Low-Lock Singletons In D (page 3)

On 5/6/13 2:25 PM, Mehrdad wrote: > On Monday, 6 May 2013 at 13:33:54 UTC, Andrei Alexandrescu wrote: >> It's well known. Needs a memory barrier on each access, so it's slower. > > > Hmm, are you saying I'm missing a memory barrier I should have written, > or are you saying I already have a memory barrier which I'm not seeing? > > > The only memory barrier I have is during initialization, and after that > only read operations occur. Any concurrent operation (in this case read from one thread and write from another) requires a handshake between threads, most often in the form of an release write coupled with an acquire read. Whenever the handshake is absent but concurrent operations on shared memory do occur, the code is broken. The beauty of the TLS-based pattern is that in the steady state there's no need for a shared read and handshake. Andrei

On Monday, 6 May 2013 at 18:23:51 UTC, Mehrdad wrote: >> One way is to ensure write is atomic w.r.t. that particular read operation > Are't pointer writes always atomic? No. But *aligned* word-sized writes *on x86* are. David

May 06, 2013

Re: Low-Lock Singletons In D

Posted by Dmitry Olshansky
in reply to Mehrdad

Permalink

Dmitry Olshansky

Posted in reply to Mehrdad

Permalink

06-May-2013 22:23, Mehrdad пишет:
> On Monday, 6 May 2013 at 11:21:37 UTC, Dmitry Olshansky wrote:
>> Yes, but the 1st processor may read _static exactly when the 2nd is
>> inside the lock and writing to that field. Then chances are it will
>> read whatever partial state there is written.
>> Surely it can. 1st processor takes the lock and write while the second
>> one reads static_ to call Get.
>
>
> It's a single pointer, there is no partial state -- it's either written
> or it isn't.

True... e.g on x86 if that word is aligned.
But the core of problem is not only that word it's rather the fact
that processor (and compiler and who's not) is free to re-order read/write ops
inside that locked region.

Potentially it could lead to epically nasty things.

struct Static{
	int value;
	Static(int v){
		value = v;
	}
}

Now suppose:

lock(_static){
	_static = new Static(42); //or smth like
}

Is compiled down to this "C--" code (quite realistically):

lock _static_mutex;
x = alloc int;
x[0] = 42;
static_ = x;
unlock _static_mutex;

And now compiler/CPU decides to optimize/execute out of order (again, it's an illustration) it as:

lock _static_mutex;
x = alloc int;
//even if that's atomic
static_ = x;
// BOOM! somebody not locking mutex may already
// see static_ in "half-baked" state
x[0] = 42;
unlock _static_mutex;

Observe that:
a) It can and nothing prevents such a scenario. In fact it should feel free to optimize inside the locked section, but not accross
b) The chance that it happens is non-zero and rises with the complexity of construction
c) Depends on hardware kind(!) used as in OoO vs non-OoO

So it would work more reliably on old Atoms if that of any comfort ;). That if your compiler isn't equally smart and does nasty things behind your back ("Sorry, I just scheduled instructions optimally...").

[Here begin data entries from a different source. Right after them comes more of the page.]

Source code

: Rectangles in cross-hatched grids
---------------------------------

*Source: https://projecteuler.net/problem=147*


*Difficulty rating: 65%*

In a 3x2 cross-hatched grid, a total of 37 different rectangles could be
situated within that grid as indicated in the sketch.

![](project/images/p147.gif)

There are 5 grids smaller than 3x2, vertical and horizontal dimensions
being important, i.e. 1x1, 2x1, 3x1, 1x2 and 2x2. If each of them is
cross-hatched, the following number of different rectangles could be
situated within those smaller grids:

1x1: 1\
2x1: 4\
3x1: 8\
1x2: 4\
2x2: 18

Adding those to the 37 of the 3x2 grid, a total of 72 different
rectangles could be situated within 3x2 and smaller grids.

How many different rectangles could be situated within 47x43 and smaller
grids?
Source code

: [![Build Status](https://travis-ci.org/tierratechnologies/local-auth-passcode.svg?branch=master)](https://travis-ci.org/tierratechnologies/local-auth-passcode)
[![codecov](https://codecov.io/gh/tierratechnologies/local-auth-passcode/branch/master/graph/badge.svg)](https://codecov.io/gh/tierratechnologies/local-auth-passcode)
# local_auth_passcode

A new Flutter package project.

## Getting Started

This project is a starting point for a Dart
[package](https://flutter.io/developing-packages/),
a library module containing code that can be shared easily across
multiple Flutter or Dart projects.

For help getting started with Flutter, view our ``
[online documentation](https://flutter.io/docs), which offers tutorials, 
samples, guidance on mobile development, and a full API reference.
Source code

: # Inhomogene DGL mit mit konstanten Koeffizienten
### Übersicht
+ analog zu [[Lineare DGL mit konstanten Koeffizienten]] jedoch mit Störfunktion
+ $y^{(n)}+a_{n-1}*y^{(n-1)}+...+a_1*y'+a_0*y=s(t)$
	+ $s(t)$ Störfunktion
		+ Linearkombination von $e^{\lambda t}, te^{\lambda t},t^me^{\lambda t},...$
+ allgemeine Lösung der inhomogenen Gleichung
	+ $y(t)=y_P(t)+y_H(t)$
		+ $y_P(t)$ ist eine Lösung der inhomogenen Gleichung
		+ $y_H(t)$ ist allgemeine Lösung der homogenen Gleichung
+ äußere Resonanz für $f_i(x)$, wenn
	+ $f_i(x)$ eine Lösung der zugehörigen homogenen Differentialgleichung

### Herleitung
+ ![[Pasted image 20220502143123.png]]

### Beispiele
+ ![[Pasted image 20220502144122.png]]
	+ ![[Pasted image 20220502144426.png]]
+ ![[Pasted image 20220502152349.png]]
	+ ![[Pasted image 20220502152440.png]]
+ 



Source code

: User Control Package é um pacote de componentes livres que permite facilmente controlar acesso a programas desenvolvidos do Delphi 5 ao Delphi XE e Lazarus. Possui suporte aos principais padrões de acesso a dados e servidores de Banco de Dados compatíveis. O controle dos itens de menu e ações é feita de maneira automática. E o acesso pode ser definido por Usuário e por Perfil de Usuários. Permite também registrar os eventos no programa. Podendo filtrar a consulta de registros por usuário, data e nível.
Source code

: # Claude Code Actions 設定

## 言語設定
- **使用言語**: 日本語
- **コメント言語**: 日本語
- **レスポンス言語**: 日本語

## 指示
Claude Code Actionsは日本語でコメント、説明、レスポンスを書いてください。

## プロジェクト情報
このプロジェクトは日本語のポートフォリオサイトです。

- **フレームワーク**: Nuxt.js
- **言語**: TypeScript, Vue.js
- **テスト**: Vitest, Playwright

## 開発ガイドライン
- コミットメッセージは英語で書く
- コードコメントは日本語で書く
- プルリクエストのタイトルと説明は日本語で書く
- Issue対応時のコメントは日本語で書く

>> One way is to ensure write is atomic w.r.t. that particular read
>> operation
>
>
> Are't pointer writes always atomic?

In short - no. Even not counting the world of legal re-ordering, unaligned writes too have this nasty habit of partially written stuff being visible at the wrong time.

Truth be told relying on these kind of "not ever likely to go wrong" is the very reason explicit atomics are encouraged even if they are NOPs on your current arch. That or faster/harder stuff - barriers.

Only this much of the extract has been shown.